(Source texts of formatted documents)
※ ※ ※
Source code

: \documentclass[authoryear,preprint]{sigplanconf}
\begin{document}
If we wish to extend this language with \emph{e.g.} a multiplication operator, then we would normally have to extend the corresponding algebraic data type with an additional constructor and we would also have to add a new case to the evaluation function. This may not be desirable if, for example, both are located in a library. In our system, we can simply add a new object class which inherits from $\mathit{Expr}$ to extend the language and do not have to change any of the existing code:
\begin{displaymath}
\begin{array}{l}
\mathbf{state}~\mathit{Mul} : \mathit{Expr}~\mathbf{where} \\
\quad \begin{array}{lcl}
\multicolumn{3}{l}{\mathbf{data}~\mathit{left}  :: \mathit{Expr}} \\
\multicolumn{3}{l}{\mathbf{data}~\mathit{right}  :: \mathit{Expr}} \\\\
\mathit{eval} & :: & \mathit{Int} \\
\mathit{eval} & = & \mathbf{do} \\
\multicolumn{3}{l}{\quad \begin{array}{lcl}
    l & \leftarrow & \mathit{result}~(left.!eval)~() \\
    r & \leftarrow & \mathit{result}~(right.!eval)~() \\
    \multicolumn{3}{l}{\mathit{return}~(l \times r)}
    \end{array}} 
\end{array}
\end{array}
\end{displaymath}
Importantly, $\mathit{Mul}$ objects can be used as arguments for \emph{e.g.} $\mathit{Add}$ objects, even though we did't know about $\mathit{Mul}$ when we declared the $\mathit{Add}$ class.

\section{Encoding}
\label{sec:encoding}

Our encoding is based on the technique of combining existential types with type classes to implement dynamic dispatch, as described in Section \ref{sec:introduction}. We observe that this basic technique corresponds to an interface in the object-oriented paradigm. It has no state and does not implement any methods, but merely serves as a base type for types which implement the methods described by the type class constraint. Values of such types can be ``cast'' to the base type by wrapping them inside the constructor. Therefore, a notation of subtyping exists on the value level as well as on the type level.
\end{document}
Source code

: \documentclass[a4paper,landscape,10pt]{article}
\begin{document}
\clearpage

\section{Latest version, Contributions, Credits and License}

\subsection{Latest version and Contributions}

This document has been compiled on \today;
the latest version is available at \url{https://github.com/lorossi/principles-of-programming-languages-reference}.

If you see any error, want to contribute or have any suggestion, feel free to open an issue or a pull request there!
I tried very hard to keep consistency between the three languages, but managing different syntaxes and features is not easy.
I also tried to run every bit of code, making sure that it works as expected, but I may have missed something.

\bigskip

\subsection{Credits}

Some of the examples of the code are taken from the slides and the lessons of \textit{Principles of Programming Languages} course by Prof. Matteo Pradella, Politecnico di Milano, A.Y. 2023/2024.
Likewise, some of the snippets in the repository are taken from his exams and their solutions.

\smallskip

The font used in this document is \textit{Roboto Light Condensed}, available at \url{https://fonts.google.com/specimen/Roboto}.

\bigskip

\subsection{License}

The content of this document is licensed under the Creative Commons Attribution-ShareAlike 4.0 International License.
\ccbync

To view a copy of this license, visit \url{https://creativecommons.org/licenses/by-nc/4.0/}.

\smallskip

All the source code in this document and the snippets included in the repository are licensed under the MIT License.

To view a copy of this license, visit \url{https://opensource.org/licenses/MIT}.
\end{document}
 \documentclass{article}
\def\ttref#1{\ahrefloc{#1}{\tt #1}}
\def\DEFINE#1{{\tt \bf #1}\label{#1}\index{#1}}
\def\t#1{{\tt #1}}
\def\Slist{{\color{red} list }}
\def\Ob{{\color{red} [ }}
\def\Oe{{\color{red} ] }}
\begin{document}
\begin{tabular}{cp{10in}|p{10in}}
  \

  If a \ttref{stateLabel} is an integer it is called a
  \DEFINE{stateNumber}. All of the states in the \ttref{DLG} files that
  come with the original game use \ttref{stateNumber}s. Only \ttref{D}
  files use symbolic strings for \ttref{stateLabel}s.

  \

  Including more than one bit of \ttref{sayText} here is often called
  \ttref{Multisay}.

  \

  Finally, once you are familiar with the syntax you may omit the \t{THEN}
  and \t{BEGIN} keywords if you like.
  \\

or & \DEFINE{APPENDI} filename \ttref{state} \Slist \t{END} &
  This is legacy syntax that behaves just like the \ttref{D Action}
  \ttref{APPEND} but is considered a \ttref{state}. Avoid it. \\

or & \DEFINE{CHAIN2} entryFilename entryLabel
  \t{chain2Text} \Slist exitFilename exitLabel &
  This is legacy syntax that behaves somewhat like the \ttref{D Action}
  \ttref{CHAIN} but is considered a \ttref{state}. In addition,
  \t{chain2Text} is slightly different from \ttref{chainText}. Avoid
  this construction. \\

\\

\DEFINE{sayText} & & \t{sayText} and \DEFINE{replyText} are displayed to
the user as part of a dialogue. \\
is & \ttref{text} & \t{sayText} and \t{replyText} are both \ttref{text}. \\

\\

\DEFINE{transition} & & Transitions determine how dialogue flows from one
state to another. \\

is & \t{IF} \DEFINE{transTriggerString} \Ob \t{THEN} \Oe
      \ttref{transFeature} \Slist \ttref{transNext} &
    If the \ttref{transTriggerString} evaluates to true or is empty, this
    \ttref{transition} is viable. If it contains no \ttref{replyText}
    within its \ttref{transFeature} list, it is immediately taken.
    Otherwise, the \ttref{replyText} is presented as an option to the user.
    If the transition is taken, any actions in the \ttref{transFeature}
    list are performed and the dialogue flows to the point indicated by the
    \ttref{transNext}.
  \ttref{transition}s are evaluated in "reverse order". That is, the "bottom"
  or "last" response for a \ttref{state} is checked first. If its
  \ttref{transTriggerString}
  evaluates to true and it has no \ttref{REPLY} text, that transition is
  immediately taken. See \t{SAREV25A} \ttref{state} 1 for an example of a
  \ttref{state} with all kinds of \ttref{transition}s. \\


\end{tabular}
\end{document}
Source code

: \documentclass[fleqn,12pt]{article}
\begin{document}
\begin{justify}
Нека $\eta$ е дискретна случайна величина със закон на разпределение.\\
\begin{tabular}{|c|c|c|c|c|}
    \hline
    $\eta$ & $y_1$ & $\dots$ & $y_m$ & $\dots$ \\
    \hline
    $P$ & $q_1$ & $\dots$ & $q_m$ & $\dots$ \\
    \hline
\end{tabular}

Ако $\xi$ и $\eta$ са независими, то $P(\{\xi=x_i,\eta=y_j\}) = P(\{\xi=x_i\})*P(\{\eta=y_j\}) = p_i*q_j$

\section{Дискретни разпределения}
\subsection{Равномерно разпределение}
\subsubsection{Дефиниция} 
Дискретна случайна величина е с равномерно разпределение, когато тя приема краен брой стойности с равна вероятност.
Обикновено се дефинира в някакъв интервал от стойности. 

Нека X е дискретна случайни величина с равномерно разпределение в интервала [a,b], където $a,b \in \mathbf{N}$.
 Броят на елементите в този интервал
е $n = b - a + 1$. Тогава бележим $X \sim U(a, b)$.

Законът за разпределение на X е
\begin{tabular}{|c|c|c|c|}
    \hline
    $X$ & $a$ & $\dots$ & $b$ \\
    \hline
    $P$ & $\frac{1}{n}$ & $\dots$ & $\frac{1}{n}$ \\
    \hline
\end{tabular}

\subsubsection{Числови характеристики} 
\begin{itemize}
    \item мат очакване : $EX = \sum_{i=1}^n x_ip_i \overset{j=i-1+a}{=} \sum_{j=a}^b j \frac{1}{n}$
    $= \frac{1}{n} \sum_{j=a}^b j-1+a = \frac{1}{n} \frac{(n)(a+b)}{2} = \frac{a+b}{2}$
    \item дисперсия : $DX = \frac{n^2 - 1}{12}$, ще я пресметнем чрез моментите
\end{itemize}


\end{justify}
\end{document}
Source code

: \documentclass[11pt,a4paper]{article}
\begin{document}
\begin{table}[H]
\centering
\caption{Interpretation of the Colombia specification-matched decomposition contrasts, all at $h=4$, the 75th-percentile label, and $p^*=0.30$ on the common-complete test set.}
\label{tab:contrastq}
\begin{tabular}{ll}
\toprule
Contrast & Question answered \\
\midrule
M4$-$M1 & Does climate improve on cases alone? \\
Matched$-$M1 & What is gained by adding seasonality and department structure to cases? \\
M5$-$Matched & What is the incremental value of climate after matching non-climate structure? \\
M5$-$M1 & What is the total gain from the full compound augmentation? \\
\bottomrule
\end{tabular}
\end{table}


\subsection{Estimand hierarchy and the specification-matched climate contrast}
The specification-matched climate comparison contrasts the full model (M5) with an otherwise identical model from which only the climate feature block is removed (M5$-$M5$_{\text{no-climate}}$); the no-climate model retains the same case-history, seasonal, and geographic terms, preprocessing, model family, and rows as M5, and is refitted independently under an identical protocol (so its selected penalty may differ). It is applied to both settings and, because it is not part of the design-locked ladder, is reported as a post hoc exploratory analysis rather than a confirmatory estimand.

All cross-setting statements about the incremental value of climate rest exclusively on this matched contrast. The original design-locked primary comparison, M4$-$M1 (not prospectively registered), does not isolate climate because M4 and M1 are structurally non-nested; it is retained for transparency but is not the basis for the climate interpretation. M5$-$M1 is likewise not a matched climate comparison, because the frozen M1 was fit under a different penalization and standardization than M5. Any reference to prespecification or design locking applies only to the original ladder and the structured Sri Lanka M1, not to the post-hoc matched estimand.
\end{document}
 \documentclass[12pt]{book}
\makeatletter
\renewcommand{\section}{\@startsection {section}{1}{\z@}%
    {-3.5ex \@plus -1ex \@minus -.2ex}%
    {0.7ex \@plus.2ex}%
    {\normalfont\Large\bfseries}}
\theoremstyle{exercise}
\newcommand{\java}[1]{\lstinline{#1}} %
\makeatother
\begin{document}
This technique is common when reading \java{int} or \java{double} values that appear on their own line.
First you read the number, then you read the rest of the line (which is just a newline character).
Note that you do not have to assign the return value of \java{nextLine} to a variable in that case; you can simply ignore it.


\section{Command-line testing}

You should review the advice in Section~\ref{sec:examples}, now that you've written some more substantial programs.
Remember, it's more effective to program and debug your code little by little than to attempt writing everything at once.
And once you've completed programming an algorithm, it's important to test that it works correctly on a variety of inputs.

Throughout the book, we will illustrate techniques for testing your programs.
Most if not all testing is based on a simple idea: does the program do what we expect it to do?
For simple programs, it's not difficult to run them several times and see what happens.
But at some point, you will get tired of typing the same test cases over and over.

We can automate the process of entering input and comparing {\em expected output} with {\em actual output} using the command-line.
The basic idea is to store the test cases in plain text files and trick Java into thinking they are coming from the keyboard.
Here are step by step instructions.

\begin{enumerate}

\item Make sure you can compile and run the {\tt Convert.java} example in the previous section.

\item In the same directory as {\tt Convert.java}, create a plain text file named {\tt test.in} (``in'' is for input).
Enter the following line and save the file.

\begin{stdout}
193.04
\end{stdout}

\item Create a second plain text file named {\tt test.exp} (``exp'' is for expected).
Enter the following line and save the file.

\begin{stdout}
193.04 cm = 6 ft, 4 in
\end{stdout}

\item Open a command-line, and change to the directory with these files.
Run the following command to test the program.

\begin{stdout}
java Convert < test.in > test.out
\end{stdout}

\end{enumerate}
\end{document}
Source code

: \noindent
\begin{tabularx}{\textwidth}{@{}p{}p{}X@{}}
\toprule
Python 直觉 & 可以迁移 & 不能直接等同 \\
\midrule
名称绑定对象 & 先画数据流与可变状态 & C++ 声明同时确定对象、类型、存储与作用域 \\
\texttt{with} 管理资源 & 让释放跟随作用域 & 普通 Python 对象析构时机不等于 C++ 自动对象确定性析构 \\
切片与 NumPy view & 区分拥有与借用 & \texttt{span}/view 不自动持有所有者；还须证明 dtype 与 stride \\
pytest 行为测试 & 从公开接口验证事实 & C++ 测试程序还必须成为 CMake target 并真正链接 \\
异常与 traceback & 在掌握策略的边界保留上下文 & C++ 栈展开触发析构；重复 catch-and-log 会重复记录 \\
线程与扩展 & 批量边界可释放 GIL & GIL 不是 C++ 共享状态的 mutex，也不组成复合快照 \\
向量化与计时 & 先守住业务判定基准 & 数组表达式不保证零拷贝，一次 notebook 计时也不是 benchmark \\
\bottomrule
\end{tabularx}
※ ※ ※
In the records above, how many lines contain the word "transTriggerString"? Say only the number.

3